TASK — Please reproduce verbatim the lines below, from the first through the one with "is AI Testing?***".
BEGIN STUDY MATERIAL
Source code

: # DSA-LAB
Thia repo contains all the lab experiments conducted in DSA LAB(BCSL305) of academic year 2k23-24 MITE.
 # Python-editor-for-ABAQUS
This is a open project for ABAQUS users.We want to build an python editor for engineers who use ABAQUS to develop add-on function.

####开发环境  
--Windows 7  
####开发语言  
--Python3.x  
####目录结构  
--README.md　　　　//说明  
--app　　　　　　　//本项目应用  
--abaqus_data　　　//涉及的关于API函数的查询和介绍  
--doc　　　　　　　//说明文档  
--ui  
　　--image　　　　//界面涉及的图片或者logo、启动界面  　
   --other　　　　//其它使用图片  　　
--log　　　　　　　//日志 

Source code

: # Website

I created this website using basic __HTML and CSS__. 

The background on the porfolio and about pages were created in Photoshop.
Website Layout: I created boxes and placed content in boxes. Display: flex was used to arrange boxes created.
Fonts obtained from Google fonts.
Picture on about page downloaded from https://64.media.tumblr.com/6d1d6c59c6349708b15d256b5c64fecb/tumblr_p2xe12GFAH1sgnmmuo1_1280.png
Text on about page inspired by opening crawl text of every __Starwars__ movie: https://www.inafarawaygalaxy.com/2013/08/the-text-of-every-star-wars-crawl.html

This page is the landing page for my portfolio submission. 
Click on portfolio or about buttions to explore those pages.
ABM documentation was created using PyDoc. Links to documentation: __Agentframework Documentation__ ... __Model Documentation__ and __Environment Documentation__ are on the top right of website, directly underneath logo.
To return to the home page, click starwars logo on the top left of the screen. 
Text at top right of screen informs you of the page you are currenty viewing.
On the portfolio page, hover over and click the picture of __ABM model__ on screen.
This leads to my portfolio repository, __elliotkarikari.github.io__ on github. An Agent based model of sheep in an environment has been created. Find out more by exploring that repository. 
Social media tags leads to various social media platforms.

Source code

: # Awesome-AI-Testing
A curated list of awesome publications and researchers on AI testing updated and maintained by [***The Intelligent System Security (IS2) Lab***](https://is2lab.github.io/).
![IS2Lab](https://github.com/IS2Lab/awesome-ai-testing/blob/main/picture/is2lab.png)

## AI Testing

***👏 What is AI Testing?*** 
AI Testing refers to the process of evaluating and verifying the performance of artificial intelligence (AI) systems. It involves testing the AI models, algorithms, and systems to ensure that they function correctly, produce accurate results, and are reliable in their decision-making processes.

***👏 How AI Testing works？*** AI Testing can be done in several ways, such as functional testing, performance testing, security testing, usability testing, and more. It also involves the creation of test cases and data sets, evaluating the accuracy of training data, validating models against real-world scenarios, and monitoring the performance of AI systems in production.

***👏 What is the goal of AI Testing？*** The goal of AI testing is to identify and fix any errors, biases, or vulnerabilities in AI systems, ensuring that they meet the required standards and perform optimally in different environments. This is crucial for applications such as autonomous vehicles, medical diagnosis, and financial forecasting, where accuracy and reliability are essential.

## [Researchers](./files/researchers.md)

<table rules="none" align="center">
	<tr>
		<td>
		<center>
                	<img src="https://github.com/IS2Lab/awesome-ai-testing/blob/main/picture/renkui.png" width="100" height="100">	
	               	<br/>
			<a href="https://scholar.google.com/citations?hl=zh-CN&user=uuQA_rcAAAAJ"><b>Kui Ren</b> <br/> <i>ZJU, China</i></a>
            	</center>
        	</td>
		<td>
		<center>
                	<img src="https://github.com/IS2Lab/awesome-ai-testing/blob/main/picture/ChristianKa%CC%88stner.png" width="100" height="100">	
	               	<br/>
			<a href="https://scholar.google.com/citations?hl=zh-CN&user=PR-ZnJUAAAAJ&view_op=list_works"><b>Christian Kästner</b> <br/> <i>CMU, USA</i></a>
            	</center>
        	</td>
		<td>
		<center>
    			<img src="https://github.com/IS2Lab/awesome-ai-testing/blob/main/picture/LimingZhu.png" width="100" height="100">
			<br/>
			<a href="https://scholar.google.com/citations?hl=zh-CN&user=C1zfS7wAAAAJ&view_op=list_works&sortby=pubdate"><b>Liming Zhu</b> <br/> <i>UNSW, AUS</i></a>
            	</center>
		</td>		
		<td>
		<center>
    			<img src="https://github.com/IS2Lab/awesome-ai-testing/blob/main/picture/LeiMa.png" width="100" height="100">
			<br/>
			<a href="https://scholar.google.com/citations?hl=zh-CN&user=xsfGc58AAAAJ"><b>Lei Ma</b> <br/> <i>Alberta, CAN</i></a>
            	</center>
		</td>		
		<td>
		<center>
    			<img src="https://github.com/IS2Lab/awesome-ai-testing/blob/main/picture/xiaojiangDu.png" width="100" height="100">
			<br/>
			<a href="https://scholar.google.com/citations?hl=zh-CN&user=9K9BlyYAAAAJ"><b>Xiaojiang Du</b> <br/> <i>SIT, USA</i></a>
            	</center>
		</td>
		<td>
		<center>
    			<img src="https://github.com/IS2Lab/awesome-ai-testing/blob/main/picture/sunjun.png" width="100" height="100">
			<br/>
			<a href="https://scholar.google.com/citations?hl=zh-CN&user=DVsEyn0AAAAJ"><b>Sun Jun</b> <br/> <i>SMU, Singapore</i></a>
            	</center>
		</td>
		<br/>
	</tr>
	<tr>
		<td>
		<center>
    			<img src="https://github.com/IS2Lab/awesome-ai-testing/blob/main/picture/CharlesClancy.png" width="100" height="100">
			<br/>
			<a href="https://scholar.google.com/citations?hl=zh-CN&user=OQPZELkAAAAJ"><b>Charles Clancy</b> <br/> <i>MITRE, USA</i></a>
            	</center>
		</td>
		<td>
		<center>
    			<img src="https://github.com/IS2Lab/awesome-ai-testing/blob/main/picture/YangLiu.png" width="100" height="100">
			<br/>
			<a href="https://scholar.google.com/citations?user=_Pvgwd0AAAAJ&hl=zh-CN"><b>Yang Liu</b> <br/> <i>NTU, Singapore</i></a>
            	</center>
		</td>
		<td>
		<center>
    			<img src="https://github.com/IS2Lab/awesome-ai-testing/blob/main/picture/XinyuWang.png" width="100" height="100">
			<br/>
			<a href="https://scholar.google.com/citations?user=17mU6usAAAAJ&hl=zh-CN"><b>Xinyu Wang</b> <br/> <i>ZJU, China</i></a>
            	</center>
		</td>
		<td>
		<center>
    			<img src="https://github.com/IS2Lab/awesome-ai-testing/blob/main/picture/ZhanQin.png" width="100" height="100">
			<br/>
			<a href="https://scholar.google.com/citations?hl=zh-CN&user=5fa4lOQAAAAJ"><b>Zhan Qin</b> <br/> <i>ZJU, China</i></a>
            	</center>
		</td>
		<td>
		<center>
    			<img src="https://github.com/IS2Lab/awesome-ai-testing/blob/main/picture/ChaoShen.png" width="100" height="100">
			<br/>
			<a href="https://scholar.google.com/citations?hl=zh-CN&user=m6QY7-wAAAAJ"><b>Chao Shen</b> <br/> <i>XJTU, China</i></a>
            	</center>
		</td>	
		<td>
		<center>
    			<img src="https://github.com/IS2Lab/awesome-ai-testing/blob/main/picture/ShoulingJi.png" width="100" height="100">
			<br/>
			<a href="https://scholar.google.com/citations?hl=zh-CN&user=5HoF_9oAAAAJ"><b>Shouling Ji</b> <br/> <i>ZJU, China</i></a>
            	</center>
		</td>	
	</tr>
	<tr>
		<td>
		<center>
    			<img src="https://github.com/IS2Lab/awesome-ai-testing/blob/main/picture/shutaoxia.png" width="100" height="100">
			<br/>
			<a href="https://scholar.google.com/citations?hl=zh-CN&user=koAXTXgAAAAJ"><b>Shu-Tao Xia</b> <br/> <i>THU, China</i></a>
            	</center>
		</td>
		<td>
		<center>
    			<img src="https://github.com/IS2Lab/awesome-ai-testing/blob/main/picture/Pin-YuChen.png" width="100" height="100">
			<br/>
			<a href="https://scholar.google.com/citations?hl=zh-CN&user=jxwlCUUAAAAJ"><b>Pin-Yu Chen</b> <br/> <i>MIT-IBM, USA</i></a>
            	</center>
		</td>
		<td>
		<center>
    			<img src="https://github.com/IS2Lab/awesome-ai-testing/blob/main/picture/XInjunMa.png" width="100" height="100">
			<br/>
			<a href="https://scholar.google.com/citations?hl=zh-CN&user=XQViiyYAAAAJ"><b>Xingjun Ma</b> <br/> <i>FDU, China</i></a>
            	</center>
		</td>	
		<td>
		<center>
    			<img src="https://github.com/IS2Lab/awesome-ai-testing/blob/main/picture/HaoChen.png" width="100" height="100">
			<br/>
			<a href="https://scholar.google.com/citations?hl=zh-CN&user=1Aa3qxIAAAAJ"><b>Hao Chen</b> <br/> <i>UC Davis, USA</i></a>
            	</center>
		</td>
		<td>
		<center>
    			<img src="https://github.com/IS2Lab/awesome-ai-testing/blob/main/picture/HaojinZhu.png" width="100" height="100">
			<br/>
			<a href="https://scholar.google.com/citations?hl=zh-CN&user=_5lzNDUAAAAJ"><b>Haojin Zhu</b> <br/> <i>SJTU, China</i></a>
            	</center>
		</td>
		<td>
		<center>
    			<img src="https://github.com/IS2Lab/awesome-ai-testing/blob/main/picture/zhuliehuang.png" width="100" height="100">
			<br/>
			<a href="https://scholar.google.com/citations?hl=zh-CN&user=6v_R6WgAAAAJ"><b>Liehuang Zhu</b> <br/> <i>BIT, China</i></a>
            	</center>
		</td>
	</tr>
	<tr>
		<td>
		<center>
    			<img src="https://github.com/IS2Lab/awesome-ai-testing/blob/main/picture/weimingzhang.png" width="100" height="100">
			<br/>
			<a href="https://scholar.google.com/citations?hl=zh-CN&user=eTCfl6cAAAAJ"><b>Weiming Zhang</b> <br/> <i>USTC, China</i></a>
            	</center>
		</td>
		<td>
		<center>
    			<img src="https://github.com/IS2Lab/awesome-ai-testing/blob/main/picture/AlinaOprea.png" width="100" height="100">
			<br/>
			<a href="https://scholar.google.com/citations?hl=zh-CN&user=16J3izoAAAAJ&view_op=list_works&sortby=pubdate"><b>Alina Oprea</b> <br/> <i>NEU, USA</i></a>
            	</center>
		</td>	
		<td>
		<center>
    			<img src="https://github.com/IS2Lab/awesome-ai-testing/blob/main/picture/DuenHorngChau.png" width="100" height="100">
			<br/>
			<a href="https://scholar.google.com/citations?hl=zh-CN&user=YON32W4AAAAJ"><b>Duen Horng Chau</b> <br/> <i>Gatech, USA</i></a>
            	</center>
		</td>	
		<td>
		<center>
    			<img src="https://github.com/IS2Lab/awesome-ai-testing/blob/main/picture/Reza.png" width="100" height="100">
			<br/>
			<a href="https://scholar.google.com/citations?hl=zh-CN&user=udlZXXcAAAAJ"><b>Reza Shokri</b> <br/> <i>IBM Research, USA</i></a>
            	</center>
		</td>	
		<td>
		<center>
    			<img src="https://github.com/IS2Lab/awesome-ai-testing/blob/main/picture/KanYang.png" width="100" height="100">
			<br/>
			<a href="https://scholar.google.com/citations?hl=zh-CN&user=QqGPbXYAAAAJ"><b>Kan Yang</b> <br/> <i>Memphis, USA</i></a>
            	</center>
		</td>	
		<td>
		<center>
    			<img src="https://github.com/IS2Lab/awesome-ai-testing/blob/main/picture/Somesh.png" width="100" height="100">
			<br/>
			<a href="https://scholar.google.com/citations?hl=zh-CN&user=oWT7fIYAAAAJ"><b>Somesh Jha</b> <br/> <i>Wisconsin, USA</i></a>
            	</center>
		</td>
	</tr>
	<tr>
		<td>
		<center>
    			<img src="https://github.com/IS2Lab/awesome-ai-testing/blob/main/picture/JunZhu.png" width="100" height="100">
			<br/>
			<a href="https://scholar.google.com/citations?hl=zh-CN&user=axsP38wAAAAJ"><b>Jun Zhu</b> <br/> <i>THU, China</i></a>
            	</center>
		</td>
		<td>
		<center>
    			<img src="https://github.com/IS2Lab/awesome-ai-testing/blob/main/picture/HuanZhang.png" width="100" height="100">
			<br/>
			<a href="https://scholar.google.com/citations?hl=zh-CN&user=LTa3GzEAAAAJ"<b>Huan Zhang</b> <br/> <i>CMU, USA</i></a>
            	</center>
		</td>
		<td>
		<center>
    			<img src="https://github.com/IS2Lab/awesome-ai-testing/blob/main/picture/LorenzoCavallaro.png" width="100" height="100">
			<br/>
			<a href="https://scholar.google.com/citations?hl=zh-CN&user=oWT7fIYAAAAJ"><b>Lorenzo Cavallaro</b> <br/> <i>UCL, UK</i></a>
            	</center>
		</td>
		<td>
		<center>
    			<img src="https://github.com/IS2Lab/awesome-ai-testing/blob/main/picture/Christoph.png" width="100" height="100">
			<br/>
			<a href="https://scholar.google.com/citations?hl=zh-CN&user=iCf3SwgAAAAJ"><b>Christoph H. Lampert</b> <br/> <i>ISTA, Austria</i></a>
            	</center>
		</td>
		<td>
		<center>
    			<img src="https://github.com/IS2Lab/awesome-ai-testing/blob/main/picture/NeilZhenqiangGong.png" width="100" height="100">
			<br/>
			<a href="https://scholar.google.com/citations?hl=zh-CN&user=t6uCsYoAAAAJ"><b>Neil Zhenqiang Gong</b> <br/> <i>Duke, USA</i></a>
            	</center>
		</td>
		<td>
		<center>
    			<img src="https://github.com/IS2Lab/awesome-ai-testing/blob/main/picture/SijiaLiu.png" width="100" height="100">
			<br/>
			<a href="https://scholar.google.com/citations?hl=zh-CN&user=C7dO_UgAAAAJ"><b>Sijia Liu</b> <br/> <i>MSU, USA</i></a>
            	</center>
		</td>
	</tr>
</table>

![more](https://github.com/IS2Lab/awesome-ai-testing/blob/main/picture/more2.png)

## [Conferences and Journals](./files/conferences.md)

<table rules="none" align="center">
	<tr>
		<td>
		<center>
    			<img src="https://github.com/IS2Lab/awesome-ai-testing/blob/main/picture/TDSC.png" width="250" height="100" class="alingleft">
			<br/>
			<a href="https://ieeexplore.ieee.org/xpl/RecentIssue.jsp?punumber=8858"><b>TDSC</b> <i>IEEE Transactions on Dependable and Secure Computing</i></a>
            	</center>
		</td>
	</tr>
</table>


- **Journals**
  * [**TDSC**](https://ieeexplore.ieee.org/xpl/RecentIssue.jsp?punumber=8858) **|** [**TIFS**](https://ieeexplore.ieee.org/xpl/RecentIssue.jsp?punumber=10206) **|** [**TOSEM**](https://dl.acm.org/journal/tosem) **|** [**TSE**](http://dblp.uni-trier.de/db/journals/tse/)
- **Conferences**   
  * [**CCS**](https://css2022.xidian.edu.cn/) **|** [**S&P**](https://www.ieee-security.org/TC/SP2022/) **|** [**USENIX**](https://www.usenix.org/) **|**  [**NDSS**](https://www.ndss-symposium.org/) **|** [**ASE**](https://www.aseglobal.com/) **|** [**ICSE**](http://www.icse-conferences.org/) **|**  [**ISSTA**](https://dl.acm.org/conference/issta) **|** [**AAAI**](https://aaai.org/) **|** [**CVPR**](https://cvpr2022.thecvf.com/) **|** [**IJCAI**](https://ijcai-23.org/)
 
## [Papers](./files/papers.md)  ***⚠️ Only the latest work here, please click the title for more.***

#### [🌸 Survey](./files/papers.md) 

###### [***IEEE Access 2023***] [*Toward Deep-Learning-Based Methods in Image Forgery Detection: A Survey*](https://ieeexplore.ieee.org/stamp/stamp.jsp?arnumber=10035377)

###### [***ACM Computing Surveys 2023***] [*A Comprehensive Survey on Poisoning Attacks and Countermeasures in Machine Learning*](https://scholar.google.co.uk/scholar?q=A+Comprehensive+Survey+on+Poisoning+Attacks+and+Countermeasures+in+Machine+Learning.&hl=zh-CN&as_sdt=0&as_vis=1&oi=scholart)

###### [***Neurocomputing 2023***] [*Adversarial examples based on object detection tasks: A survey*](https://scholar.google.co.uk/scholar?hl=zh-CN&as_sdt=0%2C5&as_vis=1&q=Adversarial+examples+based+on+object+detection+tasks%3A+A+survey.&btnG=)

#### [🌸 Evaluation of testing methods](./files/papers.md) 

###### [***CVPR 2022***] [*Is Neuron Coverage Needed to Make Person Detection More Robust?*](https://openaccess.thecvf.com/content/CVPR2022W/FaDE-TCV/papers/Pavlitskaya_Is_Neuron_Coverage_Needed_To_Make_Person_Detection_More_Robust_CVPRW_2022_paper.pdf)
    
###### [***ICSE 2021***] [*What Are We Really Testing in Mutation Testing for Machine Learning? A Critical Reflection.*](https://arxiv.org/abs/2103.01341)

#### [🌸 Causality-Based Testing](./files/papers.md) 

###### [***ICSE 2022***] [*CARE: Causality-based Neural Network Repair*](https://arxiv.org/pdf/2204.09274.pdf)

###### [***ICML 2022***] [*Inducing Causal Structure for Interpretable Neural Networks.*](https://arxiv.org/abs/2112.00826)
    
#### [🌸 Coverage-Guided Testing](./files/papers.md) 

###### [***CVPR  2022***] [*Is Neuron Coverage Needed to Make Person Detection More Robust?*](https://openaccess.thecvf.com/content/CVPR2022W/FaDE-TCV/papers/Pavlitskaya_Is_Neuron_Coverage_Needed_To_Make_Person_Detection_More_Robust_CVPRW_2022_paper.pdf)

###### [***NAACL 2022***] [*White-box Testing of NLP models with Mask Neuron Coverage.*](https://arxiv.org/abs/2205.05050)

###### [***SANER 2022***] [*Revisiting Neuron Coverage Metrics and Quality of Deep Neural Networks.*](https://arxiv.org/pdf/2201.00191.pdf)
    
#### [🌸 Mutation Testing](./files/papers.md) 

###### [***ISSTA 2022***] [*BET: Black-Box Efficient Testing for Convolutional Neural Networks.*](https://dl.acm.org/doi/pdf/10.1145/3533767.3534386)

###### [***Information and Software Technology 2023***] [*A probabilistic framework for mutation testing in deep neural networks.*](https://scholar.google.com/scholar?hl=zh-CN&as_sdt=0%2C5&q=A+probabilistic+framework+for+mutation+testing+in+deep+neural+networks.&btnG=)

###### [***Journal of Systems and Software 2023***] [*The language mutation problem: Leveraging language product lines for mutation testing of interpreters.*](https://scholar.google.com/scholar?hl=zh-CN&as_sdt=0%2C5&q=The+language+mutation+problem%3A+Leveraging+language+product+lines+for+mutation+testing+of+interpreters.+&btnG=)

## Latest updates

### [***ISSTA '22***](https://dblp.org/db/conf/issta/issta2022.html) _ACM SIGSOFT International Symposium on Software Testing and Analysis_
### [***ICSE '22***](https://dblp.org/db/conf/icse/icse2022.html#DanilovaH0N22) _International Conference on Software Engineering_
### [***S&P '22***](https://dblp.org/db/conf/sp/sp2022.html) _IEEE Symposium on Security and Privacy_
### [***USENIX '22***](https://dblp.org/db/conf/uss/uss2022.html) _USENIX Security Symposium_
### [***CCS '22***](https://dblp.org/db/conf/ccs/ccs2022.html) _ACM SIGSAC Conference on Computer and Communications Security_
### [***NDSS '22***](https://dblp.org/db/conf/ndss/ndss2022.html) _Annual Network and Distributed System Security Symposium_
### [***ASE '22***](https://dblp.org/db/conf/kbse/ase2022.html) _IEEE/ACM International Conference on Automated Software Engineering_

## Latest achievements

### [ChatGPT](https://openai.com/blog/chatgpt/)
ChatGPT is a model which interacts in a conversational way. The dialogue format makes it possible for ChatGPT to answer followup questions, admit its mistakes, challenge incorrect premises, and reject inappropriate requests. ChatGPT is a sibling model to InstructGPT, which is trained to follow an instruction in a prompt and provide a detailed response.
END STUDY MATERIAL
YOUR RESPONSE —
Source code

: # DSA-LAB
Thia repo contains all the lab experiments conducted in DSA LAB(BCSL305) of academic year 2k23-24 MITE.
 # Python-editor-for-ABAQUS
This is a open project for ABAQUS users.We want to build an python editor for engineers who use ABAQUS to develop add-on function.

####开发环境  
--Windows 7  
####开发语言  
--Python3.x  
####目录结构  
--README.md　　　　//说明  
--app　　　　　　　//本项目应用  
--abaqus_data　　　//涉及的关于API函数的查询和介绍  
--doc　　　　　　　//说明文档  
--ui  
　　--image　　　　//界面涉及的图片或者logo、启动界面  　
   --other　　　　//其它使用图片  　　
--log　　　　　　　//日志 

Source code

: # Website

I created this website using basic __HTML and CSS__. 

The background on the porfolio and about pages were created in Photoshop.
Website Layout: I created boxes and placed content in boxes. Display: flex was used to arrange boxes created.
Fonts obtained from Google fonts.
Picture on about page downloaded from https://64.media.tumblr.com/6d1d6c59c6349708b15d256b5c64fecb/tumblr_p2xe12GFAH1sgnmmuo1_1280.png
Text on about page inspired by opening crawl text of every __Starwars__ movie: https://www.inafarawaygalaxy.com/2013/08/the-text-of-every-star-wars-crawl.html

This page is the landing page for my portfolio submission. 
Click on portfolio or about buttions to explore those pages.
ABM documentation was created using PyDoc. Links to documentation: __Agentframework Documentation__ ... __Model Documentation__ and __Environment Documentation__ are on the top right of website, directly underneath logo.
To return to the home page, click starwars logo on the top left of the screen. 
Text at top right of screen informs you of the page you are currenty viewing.
On the portfolio page, hover over and click the picture of __ABM model__ on screen.
This leads to my portfolio repository, __elliotkarikari.github.io__ on github. An Agent based model of sheep in an environment has been created. Find out more by exploring that repository. 
Social media tags leads to various social media platforms.

Source code

: # Awesome-AI-Testing
A curated list of awesome publications and researchers on AI testing updated and maintained by [***The Intelligent System Security (IS2) Lab***](https://is2lab.github.io/).
![IS2Lab](https://github.com/IS2Lab/awesome-ai-testing/blob/main/picture/is2lab.png)

## AI Testing

***👏 What is AI Testing?*** 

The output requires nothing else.